Push Back, or Have We Lost Enough?

by RCPC Board

This is the second article in a series focusing on RCPC history.

When the Grove-Shafter freeway opened in 1970, Rockridge neighbors began to organize to restore and revitalize the neighborhood they saw as “devastated” by six long years of construction disruption. What was it that pushed Rockridge neighbors to organize and formulate new plans for the neighborhood in the early ’70s? For that, we must examine how the freeway came to Rockridge and go back in time more than a few decades to see what was lost. 

Historian William Rorabaugh, in his book Berkeley at War, describes a Berkeley radically different from the Berkeley we know today. Conservative and professional elites ran the city. As an example, Berkeley voters rejected every single bond measure aimed at funding schools except one between 1924 and 1959, and it wasn’t until the mid-’60s that the combined effects of school desegregation, campus unrest, and rising radicalization caused them to move out and iberals to begin moving in. 
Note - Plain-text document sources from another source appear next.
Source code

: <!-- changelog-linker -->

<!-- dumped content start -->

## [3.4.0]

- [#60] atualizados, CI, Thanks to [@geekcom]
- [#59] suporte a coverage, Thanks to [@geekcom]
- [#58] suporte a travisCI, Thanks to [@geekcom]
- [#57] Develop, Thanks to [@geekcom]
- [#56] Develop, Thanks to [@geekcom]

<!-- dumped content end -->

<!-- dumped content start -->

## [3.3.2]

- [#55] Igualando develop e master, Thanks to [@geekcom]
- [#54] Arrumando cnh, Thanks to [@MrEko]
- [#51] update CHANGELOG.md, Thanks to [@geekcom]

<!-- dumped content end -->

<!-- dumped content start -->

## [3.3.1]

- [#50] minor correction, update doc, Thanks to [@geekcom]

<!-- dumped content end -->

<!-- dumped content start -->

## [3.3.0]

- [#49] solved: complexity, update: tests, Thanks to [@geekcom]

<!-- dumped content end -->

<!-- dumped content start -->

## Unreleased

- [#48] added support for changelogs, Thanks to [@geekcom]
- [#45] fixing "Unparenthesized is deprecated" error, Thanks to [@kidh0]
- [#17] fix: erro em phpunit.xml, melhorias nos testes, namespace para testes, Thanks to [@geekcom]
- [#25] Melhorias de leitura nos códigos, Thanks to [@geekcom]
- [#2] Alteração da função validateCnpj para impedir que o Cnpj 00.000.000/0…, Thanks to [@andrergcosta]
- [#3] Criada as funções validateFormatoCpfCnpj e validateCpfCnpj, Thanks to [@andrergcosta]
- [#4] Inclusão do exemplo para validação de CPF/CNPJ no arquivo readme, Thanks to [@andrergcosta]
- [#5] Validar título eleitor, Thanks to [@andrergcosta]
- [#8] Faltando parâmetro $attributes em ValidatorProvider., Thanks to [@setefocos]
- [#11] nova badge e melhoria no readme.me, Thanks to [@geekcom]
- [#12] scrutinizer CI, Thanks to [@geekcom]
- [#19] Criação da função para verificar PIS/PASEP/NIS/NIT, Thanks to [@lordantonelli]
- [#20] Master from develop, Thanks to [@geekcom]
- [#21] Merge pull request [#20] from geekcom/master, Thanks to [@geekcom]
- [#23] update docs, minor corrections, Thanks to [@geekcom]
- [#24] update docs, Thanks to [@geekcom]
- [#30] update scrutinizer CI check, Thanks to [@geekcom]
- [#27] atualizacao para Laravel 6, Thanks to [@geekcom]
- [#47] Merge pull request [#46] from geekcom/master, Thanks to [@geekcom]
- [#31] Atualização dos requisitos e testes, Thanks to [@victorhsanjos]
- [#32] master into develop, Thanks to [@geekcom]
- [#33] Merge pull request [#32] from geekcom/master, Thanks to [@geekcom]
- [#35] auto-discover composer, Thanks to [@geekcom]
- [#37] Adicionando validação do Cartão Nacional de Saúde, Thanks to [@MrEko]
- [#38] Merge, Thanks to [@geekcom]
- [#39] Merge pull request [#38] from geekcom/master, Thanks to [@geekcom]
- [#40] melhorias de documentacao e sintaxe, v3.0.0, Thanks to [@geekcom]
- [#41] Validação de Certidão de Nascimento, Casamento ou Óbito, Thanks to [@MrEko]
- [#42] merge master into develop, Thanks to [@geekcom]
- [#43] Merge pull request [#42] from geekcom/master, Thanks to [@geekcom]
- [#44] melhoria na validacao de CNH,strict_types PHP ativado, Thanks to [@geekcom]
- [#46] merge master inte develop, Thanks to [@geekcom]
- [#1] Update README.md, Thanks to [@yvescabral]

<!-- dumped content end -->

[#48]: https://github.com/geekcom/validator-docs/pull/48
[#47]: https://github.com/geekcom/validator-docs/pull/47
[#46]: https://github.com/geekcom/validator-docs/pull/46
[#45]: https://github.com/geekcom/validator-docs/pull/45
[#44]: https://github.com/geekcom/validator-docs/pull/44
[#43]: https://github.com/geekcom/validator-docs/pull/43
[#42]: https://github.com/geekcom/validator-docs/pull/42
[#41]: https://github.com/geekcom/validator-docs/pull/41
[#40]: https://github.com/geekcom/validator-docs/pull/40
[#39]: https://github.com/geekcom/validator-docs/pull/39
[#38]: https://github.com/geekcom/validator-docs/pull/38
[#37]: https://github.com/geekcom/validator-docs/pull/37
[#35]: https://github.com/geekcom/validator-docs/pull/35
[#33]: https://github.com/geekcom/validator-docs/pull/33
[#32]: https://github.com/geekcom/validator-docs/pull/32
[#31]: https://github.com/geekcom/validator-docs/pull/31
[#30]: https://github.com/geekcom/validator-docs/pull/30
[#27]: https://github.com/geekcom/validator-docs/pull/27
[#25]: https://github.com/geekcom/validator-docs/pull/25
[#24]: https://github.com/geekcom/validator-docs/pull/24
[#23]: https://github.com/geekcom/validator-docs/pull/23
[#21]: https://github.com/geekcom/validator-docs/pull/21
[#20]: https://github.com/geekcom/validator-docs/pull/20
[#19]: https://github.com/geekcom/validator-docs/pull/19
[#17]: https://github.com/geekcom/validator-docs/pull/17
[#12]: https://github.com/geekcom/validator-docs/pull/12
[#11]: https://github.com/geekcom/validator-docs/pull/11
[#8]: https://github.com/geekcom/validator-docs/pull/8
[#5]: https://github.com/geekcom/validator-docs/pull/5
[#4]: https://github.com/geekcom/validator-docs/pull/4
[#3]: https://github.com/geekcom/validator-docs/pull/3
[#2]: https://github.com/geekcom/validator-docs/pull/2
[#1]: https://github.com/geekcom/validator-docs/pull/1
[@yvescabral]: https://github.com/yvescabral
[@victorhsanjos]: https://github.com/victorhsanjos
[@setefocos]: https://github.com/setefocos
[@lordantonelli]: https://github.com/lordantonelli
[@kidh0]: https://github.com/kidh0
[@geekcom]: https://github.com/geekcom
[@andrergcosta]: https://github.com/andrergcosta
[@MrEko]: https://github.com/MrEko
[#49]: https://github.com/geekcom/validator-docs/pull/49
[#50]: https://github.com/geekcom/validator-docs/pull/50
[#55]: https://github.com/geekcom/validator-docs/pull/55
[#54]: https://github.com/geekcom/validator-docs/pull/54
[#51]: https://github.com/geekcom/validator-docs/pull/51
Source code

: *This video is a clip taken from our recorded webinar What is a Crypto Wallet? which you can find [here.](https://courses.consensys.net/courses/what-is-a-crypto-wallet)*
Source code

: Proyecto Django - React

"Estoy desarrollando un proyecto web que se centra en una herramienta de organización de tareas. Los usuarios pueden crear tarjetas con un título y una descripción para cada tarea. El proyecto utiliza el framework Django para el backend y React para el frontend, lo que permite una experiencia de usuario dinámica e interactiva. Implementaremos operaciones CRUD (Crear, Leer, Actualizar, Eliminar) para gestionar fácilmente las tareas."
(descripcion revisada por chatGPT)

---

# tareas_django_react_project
Those Berkeley conservatives had political clout on the state level. While they were very pleased when Ashby Avenue was designated a part of the State highway system in 1935, they did not welcome California Department of Transportation plans to build a freeway from the Caldecott Tunnel to the Bay, incorporating Ashby Avenue, to accommodate the growing Contra Costa commuter traffic to San Francisco. Berkeley’s conservative elites were well-organized, and pushed back on those early plans, forcing relocation of the freeway to the working-class neighborhoods of the North Oakland, Temescal, and West Oakland flatlands. Ashby Avenue is still a designated part of the State highway system, now numbered CA-13. 

Before the Grove-Shafter Freeway was built, most people knew the neighborhood as the Chimes District, a name popularized by the opening of a very fancy movie theater in 1917 that featured a full set of chimes. It stood about where the Market Hall is today. By the 1920s, College Avenue was known as the Chimes district, and many businesses carried the name. By the 1950s and 60s, people thought the name came from the fact that the area was so quiet that the carillon bells at UC Berkeley’s Sather Tower could be heard chiming the hour and playing the noon concert. 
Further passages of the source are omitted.